The "final secret files" on three US assassinations that "shattered" the 1960s are due to be revealed, said CNN. Donald Trump has signed an executive order to declassify documents about the killings of John F. Kennedy, Robert F. Kennedy and Martin Luther King Jr. – to the delight of cynics and conspiracy theorists.
What happened to the three men? President Kennedy was shot dead by Lee Harvey Oswald on a visit to Dallas, Texas, in November 1963. Almost five years later, in June 1968, his brother Robert was assassinated in Los Angeles while campaigning to become the Democratic presidential nominee. Two months earlier, celebrated civil-rights leader Martin Luther King Jr. had been murdered in Memphis, Tennessee.

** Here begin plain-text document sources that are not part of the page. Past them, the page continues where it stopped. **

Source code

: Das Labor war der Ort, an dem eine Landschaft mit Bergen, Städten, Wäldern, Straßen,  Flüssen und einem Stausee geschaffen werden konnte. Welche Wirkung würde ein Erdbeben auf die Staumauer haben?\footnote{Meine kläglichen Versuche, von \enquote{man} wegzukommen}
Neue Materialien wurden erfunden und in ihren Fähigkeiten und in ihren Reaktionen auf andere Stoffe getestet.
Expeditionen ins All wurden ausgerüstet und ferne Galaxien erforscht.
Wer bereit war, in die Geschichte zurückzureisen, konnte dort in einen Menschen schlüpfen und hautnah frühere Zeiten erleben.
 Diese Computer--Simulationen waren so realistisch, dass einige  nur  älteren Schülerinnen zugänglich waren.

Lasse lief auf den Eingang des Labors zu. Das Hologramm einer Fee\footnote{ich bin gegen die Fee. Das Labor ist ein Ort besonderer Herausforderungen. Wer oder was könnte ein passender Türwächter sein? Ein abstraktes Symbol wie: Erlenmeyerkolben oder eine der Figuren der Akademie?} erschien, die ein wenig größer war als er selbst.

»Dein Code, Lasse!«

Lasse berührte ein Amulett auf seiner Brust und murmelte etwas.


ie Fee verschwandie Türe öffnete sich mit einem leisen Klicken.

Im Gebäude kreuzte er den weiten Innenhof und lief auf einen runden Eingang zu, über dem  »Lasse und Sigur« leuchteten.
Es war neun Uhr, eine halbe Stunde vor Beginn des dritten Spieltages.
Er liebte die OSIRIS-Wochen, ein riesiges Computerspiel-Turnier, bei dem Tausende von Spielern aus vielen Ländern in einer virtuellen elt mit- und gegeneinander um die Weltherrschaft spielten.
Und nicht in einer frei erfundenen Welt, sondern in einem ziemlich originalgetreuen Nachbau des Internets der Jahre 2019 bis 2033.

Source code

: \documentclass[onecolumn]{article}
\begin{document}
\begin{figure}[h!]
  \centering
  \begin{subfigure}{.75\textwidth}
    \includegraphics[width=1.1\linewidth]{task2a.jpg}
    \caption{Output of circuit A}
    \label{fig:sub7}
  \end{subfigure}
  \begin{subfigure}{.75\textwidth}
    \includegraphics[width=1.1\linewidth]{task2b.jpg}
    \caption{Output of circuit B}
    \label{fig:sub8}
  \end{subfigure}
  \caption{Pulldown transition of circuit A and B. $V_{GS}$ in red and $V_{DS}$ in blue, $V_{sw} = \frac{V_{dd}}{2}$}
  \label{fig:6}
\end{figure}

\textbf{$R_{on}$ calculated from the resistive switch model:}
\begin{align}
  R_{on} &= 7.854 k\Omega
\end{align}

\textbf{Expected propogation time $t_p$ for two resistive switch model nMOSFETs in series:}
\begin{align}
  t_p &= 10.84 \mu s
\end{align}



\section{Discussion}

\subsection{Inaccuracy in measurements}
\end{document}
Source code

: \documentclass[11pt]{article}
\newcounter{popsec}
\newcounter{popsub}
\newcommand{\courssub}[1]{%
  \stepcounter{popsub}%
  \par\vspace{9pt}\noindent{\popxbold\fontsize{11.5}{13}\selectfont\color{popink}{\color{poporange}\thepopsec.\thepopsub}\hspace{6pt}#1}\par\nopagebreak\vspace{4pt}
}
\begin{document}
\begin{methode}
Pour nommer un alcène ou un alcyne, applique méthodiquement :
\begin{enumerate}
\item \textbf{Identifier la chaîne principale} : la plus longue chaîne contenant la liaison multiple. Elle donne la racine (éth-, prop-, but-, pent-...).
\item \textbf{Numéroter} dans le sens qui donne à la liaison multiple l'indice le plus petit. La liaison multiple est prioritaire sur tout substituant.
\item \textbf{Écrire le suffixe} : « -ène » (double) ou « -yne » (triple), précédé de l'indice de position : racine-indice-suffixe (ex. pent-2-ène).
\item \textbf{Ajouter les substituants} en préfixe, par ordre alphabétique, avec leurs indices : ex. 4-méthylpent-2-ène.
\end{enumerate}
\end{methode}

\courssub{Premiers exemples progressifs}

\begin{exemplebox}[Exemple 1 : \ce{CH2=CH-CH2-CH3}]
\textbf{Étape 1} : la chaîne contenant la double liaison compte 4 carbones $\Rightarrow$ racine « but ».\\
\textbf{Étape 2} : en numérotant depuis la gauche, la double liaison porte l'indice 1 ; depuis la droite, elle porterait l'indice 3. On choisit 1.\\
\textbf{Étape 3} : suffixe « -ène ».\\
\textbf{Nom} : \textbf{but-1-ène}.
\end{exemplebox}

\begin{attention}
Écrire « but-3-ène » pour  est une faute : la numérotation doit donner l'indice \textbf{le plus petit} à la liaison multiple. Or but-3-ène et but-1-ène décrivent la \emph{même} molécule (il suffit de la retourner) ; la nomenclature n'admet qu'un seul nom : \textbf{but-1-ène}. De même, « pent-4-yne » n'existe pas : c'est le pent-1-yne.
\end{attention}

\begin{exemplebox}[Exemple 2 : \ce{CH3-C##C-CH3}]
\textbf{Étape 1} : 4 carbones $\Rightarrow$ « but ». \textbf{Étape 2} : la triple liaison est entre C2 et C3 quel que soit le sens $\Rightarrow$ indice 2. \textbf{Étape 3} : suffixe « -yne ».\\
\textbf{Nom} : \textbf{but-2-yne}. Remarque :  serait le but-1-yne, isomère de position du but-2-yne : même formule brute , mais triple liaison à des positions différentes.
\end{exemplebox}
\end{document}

All three killings are mired in controversy. JFK's murder spawned a cottage industry of self-published skeptics. RFK's son Robert F Kennedy Jr., now Trump's nominee for health secretary, does not believe Sirhan Sirhan, the man convicted of his father's killing, was responsible. And King's relatives believe white nationalist James Earl Ray, who fired the deadly shots, did not act alone and was instead part of a larger conspiracy, particularly in light of the FBI's extensive surveillance of King.
When will the documents be released? According to the National Archives, 99% of records related to JFK's death have already been made public, although many were heavily redacted at the request of the CIA and FBI.

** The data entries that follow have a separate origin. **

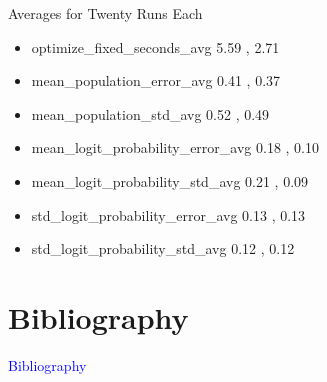 \documentclass{beamer}
\newcommand{\Blue}[1]{\textcolor{blue}{#1}}
\newcommand{\Section}[1]{
    \section{#1}
    \begin{frame}
    \begin{center}
    \Blue{ \Large{#1} }
    \end{center}
    \end{frame}
}
\begin{document}
\begin{frame}{Averages for Twenty Runs Each}
\begin{itemize}

\item
optimize\_fixed\_seconds\_avg
\hspace{2.3em} 5.59 , 2.71
\pause

\item
mean\_population\_error\_avg
\hspace{2.35em} 0.41 , 0.37
\pause

\item
mean\_population\_std\_avg
\hspace{3.05em} 0.52 , 0.49
\pause

\item
mean\_logit\_probability\_error\_avg
\hspace{0.2em} 0.18 , 0.10
\pause

\item
mean\_logit\_probability\_std\_avg
\hspace{0.9em} 0.21 , 0.09
\pause

\item
std\_logit\_probability\_error\_avg
\hspace{1.2em} 0.13 , 0.13
\pause

\item
std\_logit\_probability\_std\_avg
\hspace{1.85em} 0.12 , 0.12
\pause


\end{itemize}
\end{frame}

\Section{Bibliography}
%
{}

\end{document}
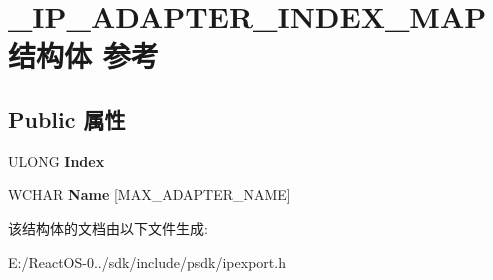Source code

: \hypertarget{struct___i_p___a_d_a_p_t_e_r___i_n_d_e_x___m_a_p}{}\section{\+\_\+\+I\+P\+\_\+\+A\+D\+A\+P\+T\+E\+R\+\_\+\+I\+N\+D\+E\+X\+\_\+\+M\+A\+P结构体 参考}
\label{struct___i_p___a_d_a_p_t_e_r___i_n_d_e_x___m_a_p}
\subsection*{Public 属性}
\begin{DoxyCompactItemize}
\item 
\mbox{\label{struct___i_p___a_d_a_p_t_e_r___i_n_d_e_x___m_a_p_a63ac88c62dd28dddc4f695ac7beeba55}} 
U\+L\+O\+NG {\bfseries Index}
\item 
\mbox{\label{struct___i_p___a_d_a_p_t_e_r___i_n_d_e_x___m_a_p_aabc3b9eedd361cf4dfbb16045cddb03a}} 
W\+C\+H\+AR {\bfseries Name} \mbox{[}M\+A\+X\+\_\+\+A\+D\+A\+P\+T\+E\+R\+\_\+\+N\+A\+ME\mbox{]}
\end{DoxyCompactItemize}


该结构体的文档由以下文件生成\+:\begin{DoxyCompactItemize}
\item 
E\+:/\+React\+O\+S-\/0../sdk/include/psdk/ipexport.\+h\end{DoxyCompactItemize}
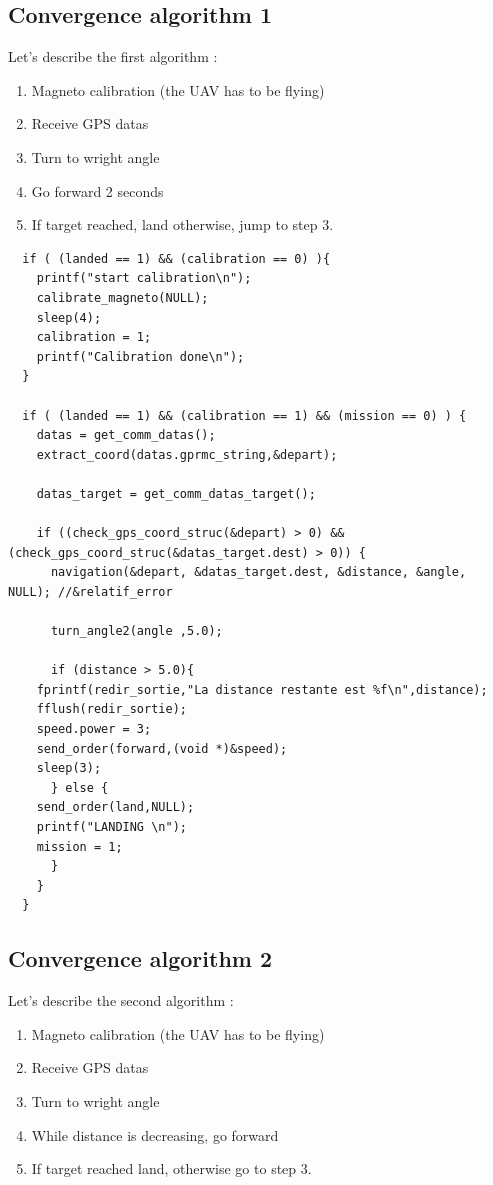 \subsection{Convergence algorithm  1}

Let's describe the first algorithm :\\

\begin{enumerate}

\item  Magneto calibration (the UAV has to be flying)
\item  Receive GPS datas
\item  Turn to wright angle
\item  Go forward 2 seconds
\item  If target reached, land otherwise, jump to step 3.

\end{enumerate}

\begin{lstlisting}
  if ( (landed == 1) && (calibration == 0) ){
    printf("start calibration\n");
    calibrate_magneto(NULL);
    sleep(4);
    calibration = 1;
    printf("Calibration done\n");
  }

  if ( (landed == 1) && (calibration == 1) && (mission == 0) ) {	  
    datas = get_comm_datas();	
    extract_coord(datas.gprmc_string,&depart);
   		
    datas_target = get_comm_datas_target();
   	
    if ((check_gps_coord_struc(&depart) > 0) && (check_gps_coord_struc(&datas_target.dest) > 0)) {
      navigation(&depart, &datas_target.dest, &distance, &angle, NULL); //&relatif_error
	
      turn_angle2(angle ,5.0);
		
      if (distance > 5.0){
	fprintf(redir_sortie,"La distance restante est %f\n",distance);
	fflush(redir_sortie);
	speed.power = 3;
	send_order(forward,(void *)&speed);
	sleep(3);
      } else { 
	send_order(land,NULL); 
	printf("LANDING \n");
	mission = 1;
      }	
    }
  }
\end{lstlisting}


\subsection{Convergence algorithm  2}

Let's describe the second algorithm :\\

\begin{enumerate}

\item  Magneto calibration (the UAV has to be flying)
\item  Receive GPS datas
\item  Turn to wright angle
\item  While distance is decreasing, go forward
\item  If target reached land, otherwise go to step 3.

\end{enumerate}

The US attorney general and head of national intelligence now have 15 days to "come up with a plan" to declassify the remaining JFK files, and 45 days to do the same for the other two cases, said Sky News. So it's "unclear" exactly when the newly unclassified details will "see the light of day".

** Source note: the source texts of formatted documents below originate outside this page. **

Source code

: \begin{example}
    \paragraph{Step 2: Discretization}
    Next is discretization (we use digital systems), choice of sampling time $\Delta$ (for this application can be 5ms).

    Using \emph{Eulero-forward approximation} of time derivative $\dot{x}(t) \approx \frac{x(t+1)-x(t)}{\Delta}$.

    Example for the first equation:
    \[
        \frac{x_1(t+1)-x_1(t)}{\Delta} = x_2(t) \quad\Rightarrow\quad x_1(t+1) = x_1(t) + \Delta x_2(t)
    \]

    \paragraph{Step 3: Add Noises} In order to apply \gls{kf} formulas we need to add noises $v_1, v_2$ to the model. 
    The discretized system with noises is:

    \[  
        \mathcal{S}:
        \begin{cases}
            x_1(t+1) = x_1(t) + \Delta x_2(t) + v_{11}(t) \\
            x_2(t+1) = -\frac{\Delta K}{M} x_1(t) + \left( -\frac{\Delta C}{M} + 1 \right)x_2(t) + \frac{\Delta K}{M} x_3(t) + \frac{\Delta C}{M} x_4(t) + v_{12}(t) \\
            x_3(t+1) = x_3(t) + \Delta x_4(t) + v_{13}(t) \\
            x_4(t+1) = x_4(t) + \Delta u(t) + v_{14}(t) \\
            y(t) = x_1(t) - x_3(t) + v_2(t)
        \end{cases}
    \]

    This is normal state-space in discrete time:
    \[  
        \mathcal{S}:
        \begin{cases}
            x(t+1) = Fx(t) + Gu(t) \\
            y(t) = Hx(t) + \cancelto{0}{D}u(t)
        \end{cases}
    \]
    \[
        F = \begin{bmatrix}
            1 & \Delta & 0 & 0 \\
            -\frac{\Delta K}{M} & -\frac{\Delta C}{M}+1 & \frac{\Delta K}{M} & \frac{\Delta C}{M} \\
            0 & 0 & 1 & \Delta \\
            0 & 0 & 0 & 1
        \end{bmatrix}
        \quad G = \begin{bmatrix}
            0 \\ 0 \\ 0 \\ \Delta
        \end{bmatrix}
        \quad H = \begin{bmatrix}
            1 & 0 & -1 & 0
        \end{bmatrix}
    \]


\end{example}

What might they reveal? The remaining documents might clarify the extent to which the CIA was aware of, or even involved with, Lee Harvey Oswald before JFK's assassination – an issue at the centre of many people's suspicions, Jefferson Morley, editor of the JFK Facts newsletter, told The Washington Post. Others believe they might show that the CIA failed to report Oswald to the FBI before he killed the president.
Trump has said "everything will be revealed". But the new information, said CNN, "may not satisfy" those who hope it will "fully clear the veil of mystery" surrounding all three murders.